Music lovers in Shanghai were thrilled by a Saturday night rock and roll concert featuring three Chinese rock music pioneers in the city's Mercedes-Benz Arena.
Cui Jian, Zheng Jun and Hong Kong singer Steve Wong Ka-keung, all in their 50s, gave a three-hour gig at the cultural center that can accommodate an audience of around 18,000.
The concert was warmed up with Zheng, 51, singing "Shooting Stars," an adaption of British rock band Coldplay's hit single, Yellow. Zheng gained national stardom for his folk ballads like "Cinderella" and "Return to Lhasa," both released in 1994.
Cui Jian, a 57-year-old Chinese rock icon, was the lead performer during the concert.
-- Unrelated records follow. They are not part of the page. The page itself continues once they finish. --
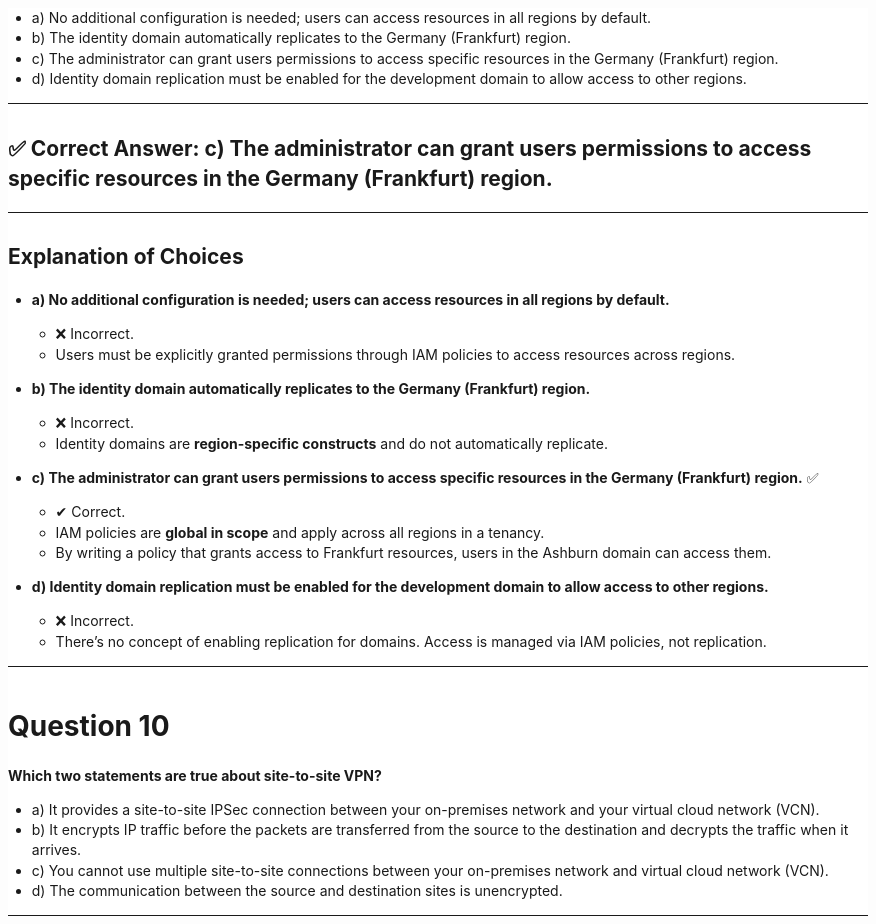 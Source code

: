 - a) No additional configuration is needed; users can access resources in all regions by default.  
- b) The identity domain automatically replicates to the Germany (Frankfurt) region.  
- c) The administrator can grant users permissions to access specific resources in the Germany (Frankfurt) region.  
- d) Identity domain replication must be enabled for the development domain to allow access to other regions.  

---

## ✅ Correct Answer: **c) The administrator can grant users permissions to access specific resources in the Germany (Frankfurt) region.**

---

## Explanation of Choices

- **a) No additional configuration is needed; users can access resources in all regions by default.**  
  - ❌ Incorrect.  
  - Users must be explicitly granted permissions through IAM policies to access resources across regions.  

- **b) The identity domain automatically replicates to the Germany (Frankfurt) region.**  
  - ❌ Incorrect.  
  - Identity domains are **region-specific constructs** and do not automatically replicate.  

- **c) The administrator can grant users permissions to access specific resources in the Germany (Frankfurt) region.** ✅  
  - ✔ Correct.  
  - IAM policies are **global in scope** and apply across all regions in a tenancy.  
  - By writing a policy that grants access to Frankfurt resources, users in the Ashburn domain can access them.  

- **d) Identity domain replication must be enabled for the development domain to allow access to other regions.**  
  - ❌ Incorrect.  
  - There’s no concept of enabling replication for domains. Access is managed via IAM policies, not replication.  

---

# Question 10

**Which two statements are true about site-to-site VPN?**

- a) It provides a site-to-site IPSec connection between your on-premises network and your virtual cloud network (VCN).  
- b) It encrypts IP traffic before the packets are transferred from the source to the destination and decrypts the traffic when it arrives.  
- c) You cannot use multiple site-to-site connections between your on-premises network and virtual cloud network (VCN).  
- d) The communication between the source and destination sites is unencrypted.  

---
A singer-songwriter, trumpeter and guitarist, Cui is often labelled "The Father of Chinese Rock," and his best-known works, "Nothing to My Name," "A Red cloth" and "Wild on the Snow," have been heart-throbbing songs affecting hundreds of millions of Chinese.
Most of the audience were mid-aged men or couples, who wildly sang along with the singers.
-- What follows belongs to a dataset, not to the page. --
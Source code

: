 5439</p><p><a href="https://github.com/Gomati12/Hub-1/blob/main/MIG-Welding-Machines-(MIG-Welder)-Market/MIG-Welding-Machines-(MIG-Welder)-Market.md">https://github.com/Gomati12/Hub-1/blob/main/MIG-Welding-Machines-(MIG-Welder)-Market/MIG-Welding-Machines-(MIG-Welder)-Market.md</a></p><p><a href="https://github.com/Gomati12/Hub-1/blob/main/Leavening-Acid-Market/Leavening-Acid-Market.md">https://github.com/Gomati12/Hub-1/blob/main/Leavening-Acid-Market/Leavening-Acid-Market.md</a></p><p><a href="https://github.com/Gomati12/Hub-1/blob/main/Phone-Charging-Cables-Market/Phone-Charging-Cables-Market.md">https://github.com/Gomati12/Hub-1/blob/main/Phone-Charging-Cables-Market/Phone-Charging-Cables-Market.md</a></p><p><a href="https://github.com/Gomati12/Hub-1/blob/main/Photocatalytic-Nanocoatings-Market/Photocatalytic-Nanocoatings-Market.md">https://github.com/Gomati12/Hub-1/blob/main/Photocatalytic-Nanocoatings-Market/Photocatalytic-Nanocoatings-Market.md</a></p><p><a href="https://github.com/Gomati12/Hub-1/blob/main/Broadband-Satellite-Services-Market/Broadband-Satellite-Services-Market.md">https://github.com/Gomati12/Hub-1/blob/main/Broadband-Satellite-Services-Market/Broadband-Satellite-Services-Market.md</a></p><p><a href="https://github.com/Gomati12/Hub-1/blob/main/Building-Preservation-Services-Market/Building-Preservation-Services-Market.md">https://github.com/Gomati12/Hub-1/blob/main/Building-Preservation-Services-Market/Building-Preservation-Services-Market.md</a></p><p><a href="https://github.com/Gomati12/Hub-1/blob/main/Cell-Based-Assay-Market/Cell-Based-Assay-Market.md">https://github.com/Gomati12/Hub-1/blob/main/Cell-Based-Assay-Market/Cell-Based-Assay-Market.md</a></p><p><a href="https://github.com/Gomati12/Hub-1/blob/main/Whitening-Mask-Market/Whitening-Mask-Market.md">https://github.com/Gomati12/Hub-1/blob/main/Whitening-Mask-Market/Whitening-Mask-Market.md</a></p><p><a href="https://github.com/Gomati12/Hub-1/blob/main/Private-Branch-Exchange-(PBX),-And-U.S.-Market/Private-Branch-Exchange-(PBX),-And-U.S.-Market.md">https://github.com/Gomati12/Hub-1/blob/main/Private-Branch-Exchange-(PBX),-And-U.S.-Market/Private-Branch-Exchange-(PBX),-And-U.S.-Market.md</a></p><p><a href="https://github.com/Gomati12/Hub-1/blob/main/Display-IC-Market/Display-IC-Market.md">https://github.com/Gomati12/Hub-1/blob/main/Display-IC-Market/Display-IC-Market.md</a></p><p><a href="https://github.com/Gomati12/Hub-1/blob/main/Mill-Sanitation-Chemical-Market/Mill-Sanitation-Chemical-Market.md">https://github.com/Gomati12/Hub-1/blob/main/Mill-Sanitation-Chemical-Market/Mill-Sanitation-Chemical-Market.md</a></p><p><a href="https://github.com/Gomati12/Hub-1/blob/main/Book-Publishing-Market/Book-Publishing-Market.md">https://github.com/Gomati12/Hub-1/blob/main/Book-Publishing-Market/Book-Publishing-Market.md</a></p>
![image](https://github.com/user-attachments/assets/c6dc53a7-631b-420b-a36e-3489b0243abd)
The tickets, priced between 380 yuan (57 U.S. dollars) and 1,680 yuan, were sold out long before the show started.
It was more like "a carnival or a get-together party" for Chinese rock music lovers, said Wang Jiang, a pop music critic in Shanghai, after watching the show.
"People welcomed the return of these rock stars with true love, although their performance was not as good as when they were in their prime," said Wang.
On social media posts, rock fans grabbing the concert tickets are called "Old Cannons," because the audience born in the 60s and 70s joked about for their forever young spirit.
"What does rock and roll mean to you?" A short video recording street interviews was displayed during the concert, showing taxi-drivers and restaurant staff answering the question.
The answers were very much alike --"Be young, forever young." "Be true to yourself." "No matter how hard life punches you, you fight back and never give up."
The concert reached a climax near the end when Cui Jian returned to the stage and sang his famous "Greenhouse Girl."
"You asked where I'm heading, and I pointed to the sea. I wanna be back, back to my old country road," the audience roared with the singer as the lyrics moved them to tears.
"In China, 1980s and 1990s were the golden age of rock. At that time, Chinese rock music, which was full of idealism and vitality, exploded like a music bomb among Chinese youth," said Wang.
But the influence of rock music has since withered, as the new millennium saw rapid economic growth in the country. People were too busy to pursue the so-called rock and roll spirit, he said.
"Going to a concert can be very nostalgic. Rock music has eternal classics. They remind us of the era full of faith," said audience member Naomi, who was born in the early 1970s.
"I'm glad I came tonight. The rock and roll spirit is still alive in China. Rock never dies," she said.